Crawl & Render Budget Log File Analysis

How Incomplete Is Google’s View Of Your Website?

How Incomplete is Google’s View of Your Website?

16th September 2014AnnabelleAnnabelle

“We never suspected Google crawled such a small portion of our website!” That’s the most frequent reaction, when our customers see their first Botify Log Analyzer report. And that’s precisely why crawl rate is one of the key indicators you will be willing to work with.

There is a wide variety of SEO tools on the market, and a wide variety of indicators. All are interesting from one of the many SEO perspectives: ranking, visibility, traffic, robots’ crawl, external links, internal links, website structure, technical performance, duplicate content, semantics…

With so many indicators, many influencing others, it’s easy to loose sight of the big picture. What will have the biggest impact on traffic? Where should we start?

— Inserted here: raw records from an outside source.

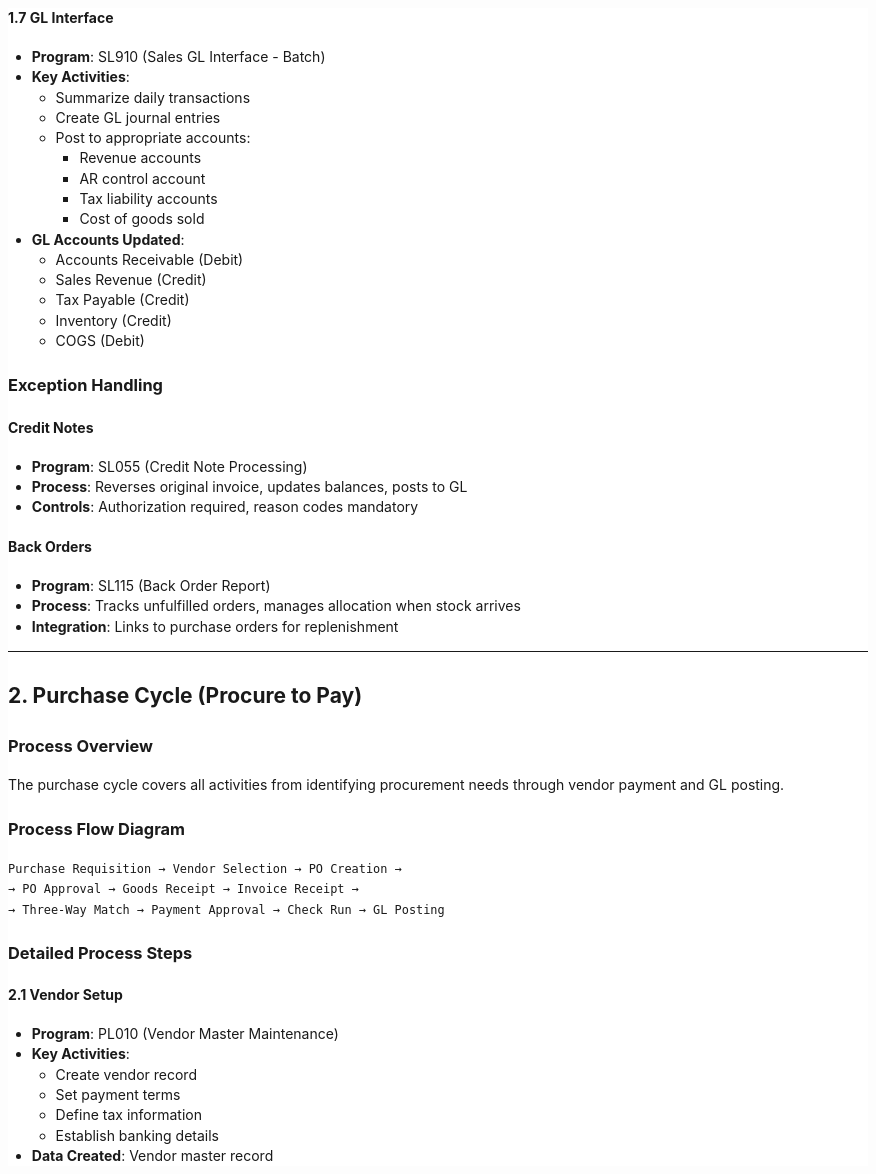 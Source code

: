 #### 1.7 GL Interface
- **Program**: SL910 (Sales GL Interface - Batch)
- **Key Activities**:
  - Summarize daily transactions
  - Create GL journal entries
  - Post to appropriate accounts:
    - Revenue accounts
    - AR control account
    - Tax liability accounts
    - Cost of goods sold
- **GL Accounts Updated**:
  - Accounts Receivable (Debit)
  - Sales Revenue (Credit)
  - Tax Payable (Credit)
  - Inventory (Credit)
  - COGS (Debit)

### Exception Handling

#### Credit Notes
- **Program**: SL055 (Credit Note Processing)
- **Process**: Reverses original invoice, updates balances, posts to GL
- **Controls**: Authorization required, reason codes mandatory

#### Back Orders
- **Program**: SL115 (Back Order Report)
- **Process**: Tracks unfulfilled orders, manages allocation when stock arrives
- **Integration**: Links to purchase orders for replenishment

---

## 2. Purchase Cycle (Procure to Pay)

### Process Overview
The purchase cycle covers all activities from identifying procurement needs through vendor payment and GL posting.

### Process Flow Diagram
```
Purchase Requisition → Vendor Selection → PO Creation → 
→ PO Approval → Goods Receipt → Invoice Receipt → 
→ Three-Way Match → Payment Approval → Check Run → GL Posting
```

### Detailed Process Steps

#### 2.1 Vendor Setup
- **Program**: PL010 (Vendor Master Maintenance)
- **Key Activities**:
  - Create vendor record
  - Set payment terms
  - Define tax information
  - Establish banking details
- **Data Created**: Vendor master record
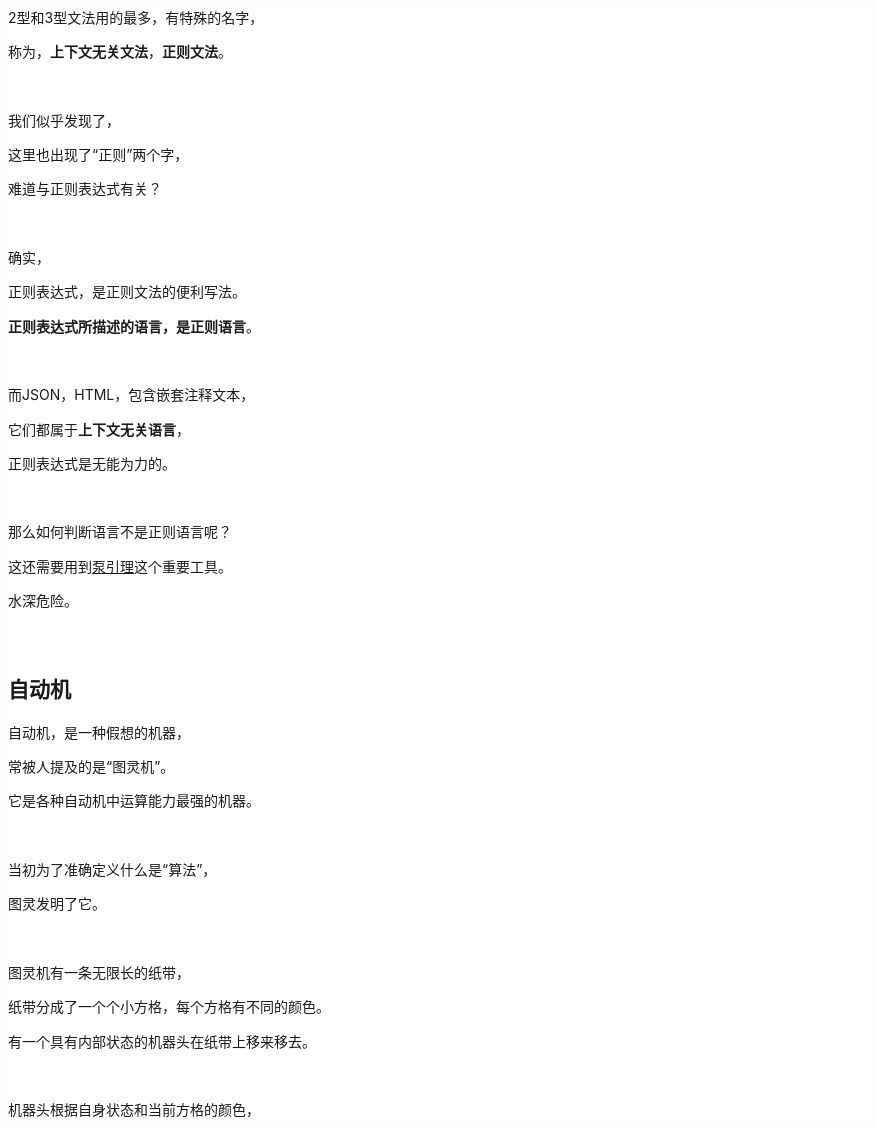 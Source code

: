 2型和3型文法用的最多，有特殊的名字，

称为，**上下文无关文法**，**正则文法**。

<br/>

我们似乎发现了，

这里也出现了“正则”两个字，

难道与正则表达式有关？

<br/>

确实，

正则表达式，是正则文法的便利写法。

**正则表达式所描述的语言，是正则语言**。

<br/>

而JSON，HTML，包含嵌套注释文本，

它们都属于**上下文无关语言**，

正则表达式是无能为力的。

<br/>

那么如何判断语言不是正则语言呢？

这还需要用到[泵引理](http://baike.baidu.com/link?url=QF5rQxOWA6OA8NpOrQv3ThcPGZ2FF0Wzu7BWjwnLOtJE4AFgX2IN9pf6FWDVuOxV98GdMGWoHNMal5b61j7h__)这个重要工具。

水深危险。

<br/>

## **自动机**

自动机，是一种假想的机器，

常被人提及的是“图灵机”。

它是各种自动机中运算能力最强的机器。

<br/>

当初为了准确定义什么是“算法”，

图灵发明了它。

<br/>

图灵机有一条无限长的纸带，

纸带分成了一个个小方格，每个方格有不同的颜色。

有一个具有内部状态的机器头在纸带上移来移去。

<br/>

机器头根据自身状态和当前方格的颜色，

Locating lost opportunities

Let’s look at the sequence of events that leads to an organic visit from Google:

1) Google explores the page
2) Google indexes the page
3) The page appears in search results
4) The user clicks on the result

Each step involves a different type of optimization:

Opportunity lost at step 1: the page is not crawled by Google
It happens either because Google can’t find the page (technically impossible to access? too deep?). Or because the search engine won’t explore it, anticipating that it won’t be interesting because the url looks like many others it has already crawled and found devoid of interest.

Opportunity lost at step 2: the page is not indexed
It clearly indicates that Google did not like what it saw. The reason could be that the page has virtually no or very little content, or that its content is like that of many other pages (duplicates or near duplicates).

Opportunity lost at step 3: the page does not appear in search results (or too far)
This can be related to low content quality, low website popularity / trust / authority (in general or compared to the competition) and insufficient Internet users’ usage statistics. Or, the website would actually stand a chance against competitors, but the page is optimized for the wrong keywords – not those that Internet users search.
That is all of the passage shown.